[ndnSIM] Simulation terminated with signal SIGSEGV - possible bug

Thiago Teixeira tteixeira at umass.edu
Mon May 21 07:45:30 PDT 2018


Hi John,

Please find my answers below in red. As Junxiao pointed out, we are trying to run our scenario with more memory (32 GB).
We will let you know how it goes.

Thanks,
Thiago


From: John Baugh [mailto:jpbaugh at umich.edu]
Sent: Saturday, May 19, 2018 5:38 AM
To: Thiago Teixeira <tteixeira at umass.edu>
Cc: Junxiao Shi <shijunxiao at email.arizona.edu>; ndnsim <ndnsim at lists.cs.ucla.edu>; Rajvardhan <rdeshmukh at umass.edu>
Subject: Re: [ndnSIM] Simulation terminated with signal SIGSEGV - possible bug

Thiago,

I keep coming back to this when I get free time, and it's still a bit perplexing.  Is the ndn-debug-scenario.cc that you have at https://gist.github.com/thiteixeira/8c4fd1deb884b548d1f071ebb1bee043#file-valgrind-leak-check-full-txt up to date?

Yes, that is the code we are using to debug this issue, because it has only a few modifications from the ndn-simple-wifi scenario.

The Valgrind points to line 195 as being the culprit, but that's just setting a prefix ( producerHelper.SetPrefix(ndnPrefix);)

Some things we can at least look into:


  1.  What version of the C standard library is installed on your system?      (ldd --version)
$ ldd –version
ldd (Ubuntu GLIBC 2.23-0ubuntu10) 2.23

  1.  When you said "ndnSIM 2.4 didn't work for us", did you mean you couldn't install ndnSIM 2.4, or you did install it and it still doesn't work?
We were able to install ndnSIM 2.4 by cloning ndnSIM 2.5, checking the ndnSIM 2.4 tag, running “git submodule update --init". But the code in that Gist only runs for a few seconds (Raj has more memory and his simulation run for a bit longer).

  1.  Deep in the belly of ns-3 (https://www.nsnam.org/doxygen/simple-ref-count_8h_source.html#l00105) - it appears there is an m_count variable, but it's an unsigned 32 bit integer... not 64 bit.  So I'm wondering if the number of references it's tracking exceeds 4,294,967,295.
  2.  Alternatively, the problem most clearly (unclearly?) says it's "
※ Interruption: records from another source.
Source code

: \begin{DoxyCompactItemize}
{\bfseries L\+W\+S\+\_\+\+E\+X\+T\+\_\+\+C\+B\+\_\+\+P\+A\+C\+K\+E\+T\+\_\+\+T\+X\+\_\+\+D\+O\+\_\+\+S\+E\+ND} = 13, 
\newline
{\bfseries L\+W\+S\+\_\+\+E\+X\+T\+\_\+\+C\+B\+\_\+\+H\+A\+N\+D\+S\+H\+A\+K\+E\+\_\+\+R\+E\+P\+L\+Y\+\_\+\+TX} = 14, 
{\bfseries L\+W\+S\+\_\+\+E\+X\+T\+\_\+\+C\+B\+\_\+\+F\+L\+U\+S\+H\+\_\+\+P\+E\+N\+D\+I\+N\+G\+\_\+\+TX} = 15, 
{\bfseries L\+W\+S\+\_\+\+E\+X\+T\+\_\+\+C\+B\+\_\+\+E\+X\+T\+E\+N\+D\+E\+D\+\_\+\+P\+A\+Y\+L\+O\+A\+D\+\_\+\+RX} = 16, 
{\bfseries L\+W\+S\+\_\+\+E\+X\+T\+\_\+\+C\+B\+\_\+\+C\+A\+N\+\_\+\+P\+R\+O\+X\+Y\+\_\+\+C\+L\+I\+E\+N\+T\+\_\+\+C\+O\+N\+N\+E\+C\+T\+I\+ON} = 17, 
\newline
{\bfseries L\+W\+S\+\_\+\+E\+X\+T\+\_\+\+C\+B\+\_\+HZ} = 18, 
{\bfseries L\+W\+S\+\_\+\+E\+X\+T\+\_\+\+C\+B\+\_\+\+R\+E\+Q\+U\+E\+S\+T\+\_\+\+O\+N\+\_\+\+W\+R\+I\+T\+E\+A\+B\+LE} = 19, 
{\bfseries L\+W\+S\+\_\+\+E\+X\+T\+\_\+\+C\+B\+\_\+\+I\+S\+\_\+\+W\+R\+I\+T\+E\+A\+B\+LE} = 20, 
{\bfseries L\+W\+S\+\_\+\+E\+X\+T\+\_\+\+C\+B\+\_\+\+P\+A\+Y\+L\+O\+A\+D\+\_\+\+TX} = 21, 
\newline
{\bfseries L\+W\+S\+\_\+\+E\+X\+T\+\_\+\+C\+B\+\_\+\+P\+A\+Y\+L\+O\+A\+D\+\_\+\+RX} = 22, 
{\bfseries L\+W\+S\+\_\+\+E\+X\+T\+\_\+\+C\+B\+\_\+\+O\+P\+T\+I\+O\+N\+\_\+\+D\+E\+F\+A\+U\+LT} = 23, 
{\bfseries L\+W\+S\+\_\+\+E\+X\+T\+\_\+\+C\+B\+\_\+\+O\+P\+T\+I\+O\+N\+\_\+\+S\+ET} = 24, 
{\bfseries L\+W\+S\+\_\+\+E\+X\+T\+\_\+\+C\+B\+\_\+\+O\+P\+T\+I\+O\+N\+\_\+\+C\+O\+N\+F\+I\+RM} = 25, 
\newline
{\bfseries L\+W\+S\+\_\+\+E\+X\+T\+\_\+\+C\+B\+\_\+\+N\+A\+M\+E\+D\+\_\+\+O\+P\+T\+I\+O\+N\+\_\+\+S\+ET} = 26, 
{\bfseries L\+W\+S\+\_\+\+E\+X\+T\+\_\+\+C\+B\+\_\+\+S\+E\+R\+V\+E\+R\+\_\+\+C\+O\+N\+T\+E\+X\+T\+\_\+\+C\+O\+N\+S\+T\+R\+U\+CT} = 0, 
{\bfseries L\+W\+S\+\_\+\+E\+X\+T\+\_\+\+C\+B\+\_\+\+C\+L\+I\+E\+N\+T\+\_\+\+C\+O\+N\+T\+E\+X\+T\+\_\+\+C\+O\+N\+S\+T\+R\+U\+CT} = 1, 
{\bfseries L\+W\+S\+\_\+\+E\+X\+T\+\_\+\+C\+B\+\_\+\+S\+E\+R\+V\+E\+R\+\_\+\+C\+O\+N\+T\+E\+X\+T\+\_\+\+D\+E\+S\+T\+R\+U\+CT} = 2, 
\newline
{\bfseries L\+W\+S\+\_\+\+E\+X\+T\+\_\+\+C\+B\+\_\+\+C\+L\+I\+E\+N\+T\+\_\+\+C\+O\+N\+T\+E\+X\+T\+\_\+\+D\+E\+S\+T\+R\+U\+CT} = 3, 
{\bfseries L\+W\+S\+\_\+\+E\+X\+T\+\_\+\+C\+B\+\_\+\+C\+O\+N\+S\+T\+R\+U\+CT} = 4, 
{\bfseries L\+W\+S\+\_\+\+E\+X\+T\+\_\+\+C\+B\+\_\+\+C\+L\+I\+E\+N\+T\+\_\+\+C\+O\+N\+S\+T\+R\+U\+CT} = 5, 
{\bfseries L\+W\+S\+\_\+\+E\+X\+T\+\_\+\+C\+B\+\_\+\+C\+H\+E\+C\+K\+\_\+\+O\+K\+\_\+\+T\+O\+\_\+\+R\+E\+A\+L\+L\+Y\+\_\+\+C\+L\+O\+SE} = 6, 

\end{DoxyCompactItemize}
5.            Address 0x8 is not stack'd, malloc'd or (recently) free'd

6.

and
==1647== Process terminating with default action of signal 11 (SIGSEGV) ==1647== Access not within mapped region at address 0x8


So I'm wondering...  where is this 0x8 address having a value assigned or being accessed?  0x8 doesn't seem to be a likely memory address to be allocated...  so a pointer is being set to the value "8" somewhere....  I don't see you doing that anywhere.  So I'm wondering if there's a buffer overflow somewhere.


Thanks,

John

On Wed, May 16, 2018 at 5:10 PM, Thiago Teixeira <tteixeira at umass.edu<mailto:tteixeira at umass.edu>> wrote:
Hi John,

I added more memory when I upgraded to the latest Valgrind version. This test was run with 4GB of memory on the VM. My colleague also performed the same test on a VM with 8GB, same result.
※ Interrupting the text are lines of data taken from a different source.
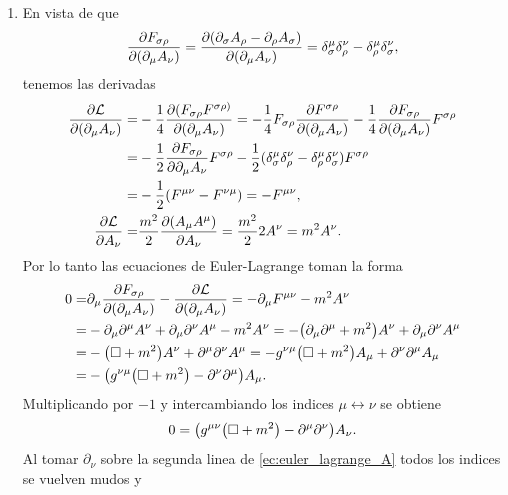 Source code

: \documentclass{article}
\begin{document}
\begin{enumerate}[1)]
\item En vista de que
\begin{equation}
\pdv{F_{\sigma\rho}}{(\partial_\mu A_\nu)}=\pdv{(\partial_\sigma A_\rho-\partial_\rho A_\sigma)}{(\partial_\mu A_\nu)}=\delta_\sigma^\mu\delta_\rho^\nu-\delta_\rho^\mu\delta_\sigma^\nu,
\end{equation}
tenemos las derivadas
\begin{align}
\begin{split}
\pdv{\mathcal{L}}{(\partial_\mu A_\nu)}=&-\frac{1}{4}\pdv{(F_{\sigma\rho}F^{\sigma\rho)}}{(\partial_\mu A_\nu)}=-\frac{1}{4}F_{\sigma\rho}\pdv{F^{\sigma\rho}}{(\partial_\mu A_\nu)}-\frac{1}{4}\pdv{F_{\sigma\rho}}{(\partial_\mu A_\nu)}F^{\sigma\rho}\\
=&-\frac{1}{2}\pdv{F_{\sigma\rho}}{\partial_\mu A_\nu}F^{\sigma\rho}-\frac{1}{2}(\delta_\sigma^\mu\delta_\rho^\nu-\delta_\rho^\mu\delta_\sigma^\nu)F^{\sigma\rho}\\
=&-\frac{1}{2}(F^{\mu\nu}-F^{\nu\mu})=-F^{\mu\nu},\\
\pdv{\mathcal{L}}{A_\nu}=&\frac{m^2}{2}\pdv{(A_\mu A^\mu)}{A_\nu}=\frac{m^2}{2}2A^\nu=m^2 A^\nu.
\end{split}
\end{align}
Por lo tanto las ecuaciones de Euler-Lagrange toman la forma
\begin{align}\label{ec:euler_lagrange_A}
\begin{split}
0=&\partial_\mu\pdv{F_{\sigma\rho}}{(\partial_\mu A_\nu)}-\pdv{\mathcal{L}}{(\partial_\mu A_\nu)}=-\partial_\mu F^{\mu\nu}-m^2 A^\nu\\
=&-\partial_\mu\partial^\mu A^\nu+\partial_\mu\partial^\nu A^\mu-m^2 A^\nu=-\qty(\partial_\mu\partial^\mu+m^2)A^\nu+\partial_\mu\partial^\nu A^\mu\\
=&-\qty(\Box+m^2)A^\nu+\partial^\mu\partial^\nu A^\mu=-g^{\nu\mu}\qty(\Box+m^2)A_\mu+\partial^\nu\partial^\mu A_\mu\\
=&-\qty(g^{\nu\mu}\qty(\Box+m^2)-\partial^\nu\partial^\mu)A_\mu.
\end{split}
\end{align}
Multiplicando por $-1$ y intercambiando los indices $\mu\leftrightarrow\nu$ se obtiene
\begin{equation}\label{ec:solucion_5}
0=\qty(g^{\mu\nu}\qty(\Box+m^2)-\partial^\mu\partial^\nu)A_\nu.
\end{equation}
Al tomar $\partial_\nu$ sobre la segunda linea de \eqref{ec:euler_lagrange_A} todos los indices se vuelven mudos y 
\begin{align}

\end{align}
\end{enumerate}
\end{document}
Is there any other test that we can run? (ndnSIM 2.4 didn’t work for us)

Thanks,
Thiago


From: John Baugh [mailto:jpbaugh at umich.edu<mailto:jpbaugh at umich.edu>]
Sent: Wednesday, May 16, 2018 3:53 PM
To: Thiago Teixeira <tteixeira at umass.edu<mailto:tteixeira at umass.edu>>

Cc: Junxiao Shi <shijunxiao at email.arizona.edu<mailto:shijunxiao at email.arizona.edu>>; ndnsim <ndnsim at lists.cs.ucla.edu<mailto:ndnsim at lists.cs.ucla.edu>>
Subject: Re: [ndnSIM] Simulation terminated with signal SIGSEGV - possible bug

Thiago,

My best estimate is this based on valgrind:  your simulation is using almost 900 MB of memory, and your system only has 2.0 GB.  I think by the time it gets to 2,000 or so seconds, you simply are running out of memory and there's a SIGSEGV.  You'll probably need more memory in this system, or to use a more powerful system.  Under HEAP SUMMARY, it says

  in use at exit: 897,122,422 bytes in 7,147,817 blocks

==1647==   total heap usage: 40,377,629,822 allocs, 40,370,482,008 frees, 4,349,761,010,258 bytes allocated

I assume with the OS, other apps running, and the simulator, it's just too much for the device you're on.

Thanks!

John

On Wed, May 16, 2018 at 10:18 AM, Thiago Teixeira <tteixeira at umass.edu<mailto:tteixeira at umass.edu>> wrote:
Hi John,

The Valgrind (version 3.13) test ended. Please see output attached. I also posted here<https://umass.box.com/s/s9qql8vo1kjy170qm8ijxcm6181ioip4> for future reference.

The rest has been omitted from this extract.